Worin besteht diese Einstellung?

Klasvogt: Darin, sich selbst Freiheit auf Kosten der anderen zu genehmigen. Wir erleben einen schleichenden Prozess der Entsolidarisierung. Manche Menschen und Interessengruppen klinken sich aus dem Wertekonsens der Gesellschaft aus.

Können Sie ein Beispiel aus der Welt der Unternehmen nennen?

Klasvogt: Das Prinzip der Gewinnmaximierung um jeden Preis hat in vielen, besonders großen Firmen um sich gegriffen. Gerade hat die Zeitschrift „Finanztest” ermittelt, dass viele Institute ihre Kunden noch immer schlecht beraten. Offenbar geht es den Vorständen nur um ihre Provisionen, und nicht darum, den Kunden gerecht zu werden. Entgegen den offiziellen Beteuerungen steht nicht der Mensch im Mittelpunkt.

Das Gewinnprinzip gehört zum Wesen des Kapitalismus. Wer seinem Egoismus fröne, diene dadurch dem Gemeinwohl, behauptete der Vordenker Adam Smith. Wollen Sie diesen alten Grundsatz angreifen?

Klasvogt: Natürlich lebt die Marktwirtschaft von Profit. Wer einen Betrieb besitzt, will und muss Gewinn machen. Insgesamt kann das aber nur funktionieren, wenn der politische und ethische Rahmen stimmt. Die Orientierung am Gemeinwohl muss immer bewusster Bestandteil ökonomischer Entscheidungen sein. Deshalb darf die Höhe des Gewinns nicht auf Kosten der Allgemeinheit gehen.

 

"Besonders Geldinstitute verstießen gegen das Gebot des Anstandes"

 

Wie hoch darf ein Firmengewinn maximal sein, damit er nicht gegen Interessen der Allgemeinheit verstößt?

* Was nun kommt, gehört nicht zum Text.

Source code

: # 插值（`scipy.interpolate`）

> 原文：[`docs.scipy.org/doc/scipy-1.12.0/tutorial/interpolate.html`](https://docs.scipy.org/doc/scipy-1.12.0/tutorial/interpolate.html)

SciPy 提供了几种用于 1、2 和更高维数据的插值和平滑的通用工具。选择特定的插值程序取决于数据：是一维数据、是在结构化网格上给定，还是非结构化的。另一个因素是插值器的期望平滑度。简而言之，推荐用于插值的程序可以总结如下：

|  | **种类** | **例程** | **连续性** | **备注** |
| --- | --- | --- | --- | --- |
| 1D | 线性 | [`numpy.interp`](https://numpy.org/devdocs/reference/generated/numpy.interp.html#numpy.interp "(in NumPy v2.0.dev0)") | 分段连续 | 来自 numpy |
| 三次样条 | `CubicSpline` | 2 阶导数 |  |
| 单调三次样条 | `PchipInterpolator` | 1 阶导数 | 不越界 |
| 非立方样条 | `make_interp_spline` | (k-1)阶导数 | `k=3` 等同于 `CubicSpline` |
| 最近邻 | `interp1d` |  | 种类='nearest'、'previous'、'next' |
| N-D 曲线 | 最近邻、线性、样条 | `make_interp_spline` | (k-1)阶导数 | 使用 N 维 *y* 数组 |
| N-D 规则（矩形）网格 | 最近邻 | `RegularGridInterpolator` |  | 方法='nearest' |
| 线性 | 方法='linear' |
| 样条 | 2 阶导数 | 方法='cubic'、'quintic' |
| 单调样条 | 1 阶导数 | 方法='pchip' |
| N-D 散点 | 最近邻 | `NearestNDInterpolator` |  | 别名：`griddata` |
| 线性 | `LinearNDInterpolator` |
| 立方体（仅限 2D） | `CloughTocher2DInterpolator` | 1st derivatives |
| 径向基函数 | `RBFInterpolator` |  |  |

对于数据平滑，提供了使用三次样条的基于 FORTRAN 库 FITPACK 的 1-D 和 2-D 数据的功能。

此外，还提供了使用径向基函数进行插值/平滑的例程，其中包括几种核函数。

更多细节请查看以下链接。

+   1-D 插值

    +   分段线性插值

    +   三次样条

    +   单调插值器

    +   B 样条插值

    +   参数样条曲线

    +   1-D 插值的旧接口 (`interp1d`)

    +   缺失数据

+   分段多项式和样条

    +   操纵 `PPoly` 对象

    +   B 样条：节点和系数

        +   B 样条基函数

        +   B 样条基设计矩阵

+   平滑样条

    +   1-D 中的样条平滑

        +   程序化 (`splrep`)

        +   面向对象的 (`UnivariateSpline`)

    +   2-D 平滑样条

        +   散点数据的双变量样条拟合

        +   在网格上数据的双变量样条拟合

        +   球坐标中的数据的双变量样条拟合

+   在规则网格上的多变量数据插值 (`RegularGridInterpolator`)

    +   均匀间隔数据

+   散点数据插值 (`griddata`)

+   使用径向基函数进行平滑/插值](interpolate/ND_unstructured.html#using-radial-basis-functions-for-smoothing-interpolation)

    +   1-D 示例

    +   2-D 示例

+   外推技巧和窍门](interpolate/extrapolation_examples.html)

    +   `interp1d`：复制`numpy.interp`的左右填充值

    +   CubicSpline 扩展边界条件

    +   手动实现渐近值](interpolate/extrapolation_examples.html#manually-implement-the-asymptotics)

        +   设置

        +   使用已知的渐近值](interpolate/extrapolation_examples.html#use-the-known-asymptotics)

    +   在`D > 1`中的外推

Klasvogt: Das kann man nur im Einzelfall genau sagen. Das Ziel einer Eigenkapitalrendite von 25 Prozent, das die Deutsche Bank definiert, scheint mir allerdings überzogen. Manche Unternehmensvorstände stellen sich zu selten die Frage: Wer sind die Verlierer unserer Geschäftspolitik? In den vergangenen Jahren mussten wir beobachten, dass besonders Geldinstitute gegen das Gebot des Anstandes verstießen. Sie versuchten, alles unter die Leute zu bringen, was möglich war – selbst faule Papiere.

Sie kritisieren überzogene Gewinnerwartungen von Firmen. Gilt das auch für den Verdienst des Einzelnen?

Klasvogt: Ja, manche Exzesse sind unerträglich. Manager-Boni von Dutzenden oder gar Hunderten Millionen Euro können als Anreiz wirken, nur den eigenen Vorteil zu sehen und alles andere auszublenden. Man sollte darüber nachdenken, die Boni stark zu begrenzen, zum Beispiel auf 30 Prozent des Festgehaltes.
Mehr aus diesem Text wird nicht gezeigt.